BlackBerry smartphones are being dropped by the U.S. National Transportation Safety Board in favour of the new iPhone 5, with “performance issues” cited as the reason.
The Washington-based board, the latest American government agency to turn away from the BlackBerry, said it needs reliable devices for its employees to investigate accidents, often in remote locations.
“These Apple devices will replace the NTSB’s existing BlackBerry devices, which have been failing both at inopportune times and at an unacceptable rate,” the transportation board said in a recent document.
Research In Motion (TSX:RIM) has lost several other U.S. departments and agencies as clients. They include the Defence Department, the Transportation Security Administration and the Bureau of Alcohol, Tobacco and Firearms, which have also chosen the iPhone.
Although the National Transportation Safety Board didn’t go into many details about why it’s dropping BlackBerry smartphones, RIM has had two email and text message service outages in the last year.

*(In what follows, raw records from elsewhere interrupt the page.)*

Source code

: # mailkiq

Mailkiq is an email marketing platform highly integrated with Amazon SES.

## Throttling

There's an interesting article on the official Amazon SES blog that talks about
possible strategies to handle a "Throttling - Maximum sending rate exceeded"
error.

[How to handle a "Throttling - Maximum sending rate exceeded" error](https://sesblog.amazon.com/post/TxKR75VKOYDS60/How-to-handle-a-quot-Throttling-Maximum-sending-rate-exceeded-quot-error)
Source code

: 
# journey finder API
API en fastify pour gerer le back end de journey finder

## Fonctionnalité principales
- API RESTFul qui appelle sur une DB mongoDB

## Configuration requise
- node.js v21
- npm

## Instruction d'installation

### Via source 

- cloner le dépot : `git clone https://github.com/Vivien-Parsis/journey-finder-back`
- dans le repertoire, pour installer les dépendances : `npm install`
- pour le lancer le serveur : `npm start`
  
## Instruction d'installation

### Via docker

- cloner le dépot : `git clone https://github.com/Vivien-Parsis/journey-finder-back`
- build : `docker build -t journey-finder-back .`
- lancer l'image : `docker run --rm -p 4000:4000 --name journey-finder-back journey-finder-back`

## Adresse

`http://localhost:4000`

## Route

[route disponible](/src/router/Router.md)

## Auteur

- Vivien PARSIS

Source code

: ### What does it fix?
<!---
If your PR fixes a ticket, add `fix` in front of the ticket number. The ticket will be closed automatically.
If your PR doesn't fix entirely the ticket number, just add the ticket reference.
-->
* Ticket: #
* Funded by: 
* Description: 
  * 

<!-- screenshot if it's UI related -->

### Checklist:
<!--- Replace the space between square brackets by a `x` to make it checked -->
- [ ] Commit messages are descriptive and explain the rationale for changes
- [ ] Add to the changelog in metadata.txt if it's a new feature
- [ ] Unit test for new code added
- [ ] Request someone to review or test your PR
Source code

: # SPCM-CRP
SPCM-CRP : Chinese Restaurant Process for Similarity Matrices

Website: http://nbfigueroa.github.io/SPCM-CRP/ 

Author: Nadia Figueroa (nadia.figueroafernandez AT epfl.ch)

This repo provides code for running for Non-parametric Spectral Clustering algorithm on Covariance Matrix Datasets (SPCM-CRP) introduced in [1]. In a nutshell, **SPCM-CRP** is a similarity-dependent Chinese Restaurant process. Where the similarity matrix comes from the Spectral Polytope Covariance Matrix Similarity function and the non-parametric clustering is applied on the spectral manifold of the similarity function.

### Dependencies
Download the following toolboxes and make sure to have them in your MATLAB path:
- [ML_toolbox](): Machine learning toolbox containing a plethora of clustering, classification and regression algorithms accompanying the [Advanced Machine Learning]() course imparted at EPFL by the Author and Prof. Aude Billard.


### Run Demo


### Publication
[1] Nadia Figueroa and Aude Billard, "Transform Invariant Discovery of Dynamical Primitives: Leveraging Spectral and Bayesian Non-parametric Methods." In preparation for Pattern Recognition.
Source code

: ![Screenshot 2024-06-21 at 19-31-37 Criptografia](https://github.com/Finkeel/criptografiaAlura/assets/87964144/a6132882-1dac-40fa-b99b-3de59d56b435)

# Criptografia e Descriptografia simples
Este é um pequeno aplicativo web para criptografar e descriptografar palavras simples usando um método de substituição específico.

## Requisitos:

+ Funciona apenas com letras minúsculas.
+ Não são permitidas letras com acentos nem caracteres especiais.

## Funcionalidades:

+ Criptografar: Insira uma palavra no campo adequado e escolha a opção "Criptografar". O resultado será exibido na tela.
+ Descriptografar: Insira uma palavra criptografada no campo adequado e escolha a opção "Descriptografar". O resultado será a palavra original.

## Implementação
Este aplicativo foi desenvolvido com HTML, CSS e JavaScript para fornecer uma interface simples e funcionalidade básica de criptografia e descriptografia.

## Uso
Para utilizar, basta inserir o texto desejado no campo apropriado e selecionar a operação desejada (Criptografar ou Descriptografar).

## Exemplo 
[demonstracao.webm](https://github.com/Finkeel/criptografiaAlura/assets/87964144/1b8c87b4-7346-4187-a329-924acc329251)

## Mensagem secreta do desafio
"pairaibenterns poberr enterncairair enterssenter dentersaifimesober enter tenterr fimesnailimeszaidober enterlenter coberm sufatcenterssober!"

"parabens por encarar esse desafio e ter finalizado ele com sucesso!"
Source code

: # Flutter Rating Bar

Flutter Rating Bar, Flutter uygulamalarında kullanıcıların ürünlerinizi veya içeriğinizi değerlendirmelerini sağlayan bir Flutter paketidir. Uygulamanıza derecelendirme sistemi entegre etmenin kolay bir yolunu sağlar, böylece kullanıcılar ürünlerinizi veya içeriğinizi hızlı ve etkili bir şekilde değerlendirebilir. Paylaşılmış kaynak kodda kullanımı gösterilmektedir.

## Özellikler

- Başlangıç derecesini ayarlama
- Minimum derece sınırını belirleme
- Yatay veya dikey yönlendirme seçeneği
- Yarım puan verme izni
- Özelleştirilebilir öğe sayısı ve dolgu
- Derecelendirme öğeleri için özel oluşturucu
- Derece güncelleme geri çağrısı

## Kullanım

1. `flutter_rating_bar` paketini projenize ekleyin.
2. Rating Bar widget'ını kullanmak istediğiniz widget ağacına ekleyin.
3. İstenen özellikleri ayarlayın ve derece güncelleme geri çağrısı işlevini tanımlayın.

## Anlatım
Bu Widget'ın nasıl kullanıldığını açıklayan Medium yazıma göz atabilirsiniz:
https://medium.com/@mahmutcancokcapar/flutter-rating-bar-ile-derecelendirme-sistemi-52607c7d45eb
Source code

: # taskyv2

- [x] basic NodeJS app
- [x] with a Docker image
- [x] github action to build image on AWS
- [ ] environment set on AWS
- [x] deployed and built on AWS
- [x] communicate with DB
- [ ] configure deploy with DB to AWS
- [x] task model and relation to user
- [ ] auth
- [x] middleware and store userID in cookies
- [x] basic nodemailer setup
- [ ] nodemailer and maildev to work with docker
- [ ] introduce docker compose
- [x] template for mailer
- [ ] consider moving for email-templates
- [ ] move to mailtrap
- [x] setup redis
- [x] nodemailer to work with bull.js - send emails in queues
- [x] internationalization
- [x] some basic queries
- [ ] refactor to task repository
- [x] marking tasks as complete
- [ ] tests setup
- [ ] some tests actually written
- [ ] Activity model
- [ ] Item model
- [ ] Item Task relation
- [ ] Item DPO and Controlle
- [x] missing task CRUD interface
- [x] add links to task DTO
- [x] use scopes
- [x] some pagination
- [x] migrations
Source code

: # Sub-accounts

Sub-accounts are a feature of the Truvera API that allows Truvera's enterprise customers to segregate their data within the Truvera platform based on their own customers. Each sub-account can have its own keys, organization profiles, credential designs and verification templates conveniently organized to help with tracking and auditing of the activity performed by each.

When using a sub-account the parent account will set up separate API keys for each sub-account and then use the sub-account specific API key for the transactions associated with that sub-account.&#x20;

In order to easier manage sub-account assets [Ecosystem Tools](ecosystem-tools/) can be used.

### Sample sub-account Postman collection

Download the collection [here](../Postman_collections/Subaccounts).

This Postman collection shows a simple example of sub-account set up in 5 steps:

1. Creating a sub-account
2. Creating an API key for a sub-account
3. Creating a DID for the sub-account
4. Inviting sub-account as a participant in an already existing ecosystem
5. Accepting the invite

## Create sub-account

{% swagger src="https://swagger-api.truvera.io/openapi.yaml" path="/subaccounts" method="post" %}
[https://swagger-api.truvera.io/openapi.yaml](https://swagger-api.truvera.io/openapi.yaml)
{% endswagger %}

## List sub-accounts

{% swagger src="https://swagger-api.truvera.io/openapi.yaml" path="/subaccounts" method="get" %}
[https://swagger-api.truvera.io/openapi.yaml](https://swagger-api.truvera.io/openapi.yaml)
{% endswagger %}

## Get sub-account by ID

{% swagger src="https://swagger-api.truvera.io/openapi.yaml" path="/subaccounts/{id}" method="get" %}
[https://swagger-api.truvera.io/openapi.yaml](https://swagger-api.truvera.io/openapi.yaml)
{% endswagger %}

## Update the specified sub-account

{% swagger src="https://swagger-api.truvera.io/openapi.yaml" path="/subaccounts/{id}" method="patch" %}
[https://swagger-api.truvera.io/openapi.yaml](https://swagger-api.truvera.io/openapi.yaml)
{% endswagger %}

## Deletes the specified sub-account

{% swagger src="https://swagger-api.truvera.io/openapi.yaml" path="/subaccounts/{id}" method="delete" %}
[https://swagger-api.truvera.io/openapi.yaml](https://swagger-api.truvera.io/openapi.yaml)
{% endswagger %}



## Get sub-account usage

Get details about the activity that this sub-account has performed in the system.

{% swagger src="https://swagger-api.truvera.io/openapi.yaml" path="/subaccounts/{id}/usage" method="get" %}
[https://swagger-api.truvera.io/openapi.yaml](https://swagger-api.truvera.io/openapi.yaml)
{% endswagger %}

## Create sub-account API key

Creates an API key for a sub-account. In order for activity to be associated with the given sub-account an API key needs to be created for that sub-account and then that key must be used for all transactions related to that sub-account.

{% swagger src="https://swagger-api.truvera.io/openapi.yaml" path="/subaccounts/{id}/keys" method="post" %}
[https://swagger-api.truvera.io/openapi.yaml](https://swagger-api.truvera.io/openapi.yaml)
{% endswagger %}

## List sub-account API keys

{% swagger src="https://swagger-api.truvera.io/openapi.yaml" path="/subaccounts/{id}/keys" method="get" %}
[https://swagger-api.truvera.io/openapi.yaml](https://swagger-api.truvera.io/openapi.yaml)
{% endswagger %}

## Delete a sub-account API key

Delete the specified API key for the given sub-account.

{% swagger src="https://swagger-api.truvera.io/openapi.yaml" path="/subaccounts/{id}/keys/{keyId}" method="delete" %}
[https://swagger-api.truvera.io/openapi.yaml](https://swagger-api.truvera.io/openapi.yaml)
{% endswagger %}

“Due to performance issues with the BlackBerry devices, the NTSB desires to transition to a different device under Verizon’s device refresh program,” the safety board said.
The latest switch by a U.S. government agency comes before the launch of RIM’s new BlackBerry 10 operating system in early 2013 — widely considered a make or break product launch for the company.
Research In Motion said on Wednesday that government organizations around the world can continue to trust the reliability and security of BlackBerrys.
“We have one million government customers in North America alone who depend on BlackBerry, and more than 400,000 government customers worldwide upgraded their devices in the past year,” said Paul Lucier, vice-president of global government solutions at RIM.
“We are committed to the mobility needs of government agencies around the world and will continue to meet these needs with BlackBerry 10,” Lucier said in a statement.
RIM recently announced it had won U.S. government security clearance for its devices with its BlackBerry 10 operating system.
The Waterloo, Ont., company expects the new operating system, with an improved web browser, will enable it to better compete against the iPhone and smartphones with the Android operating system.
RIM’s latest outage was in September, the same day that Apple’s new iPhone launched in stores. In Oct. 2011, RIM’s outage lasted several days affecting millions of users globally.
Telecom analyst Anil Doradla said RIM’s two service outages should been seen as a key factor in the NTSB’s decision, and the board is likely also taking a long-term view of the company.
“Will this company survive in five years, in four years?” said Doradla, of Chicago-based William Blair & Co.
“You have to look at what happened in the context of their network outages, which by the way, we cannot guarantee will not happen again,” he said.
Doradla said the iPhone is now considered about as secure as the BlackBerry.
The safety board also said the use of iPhones will be compatible with the use of Apple iPad tablets by its employees.
Having an iPhone is just an extension of having an iPad, Doradla noted.
“The NTSB requires effective, reliable and stable communication capabilities to carry-out its primary investigative mission and to ensure employee safety in remote locations,” the board said in a filing posted on the U.S. Federal Business Opportunities website.
Queen’s University business professor John Pliniussen said the outages didn’t help RIM and the transportation safety board likely has high security standards and decided to make the switch.
“The competition is just offering a better package,” he said from Kingston, Ont.
“I’ve never heard of a security issue related to the iPhone 5, or any iPhone product,” said Pliniussen, associate professor of innovation and Internet marketing.
Pliniussen said “this isn’t the first and it won’t be the last” client dropping RIM.
“It seems like to have the best now, it means start dropping RIM.”
Shares in Research In Motion were up 48 cents, or almost five per cent, at $10.18 in afternoon trading on the Toronto Stock Exchange.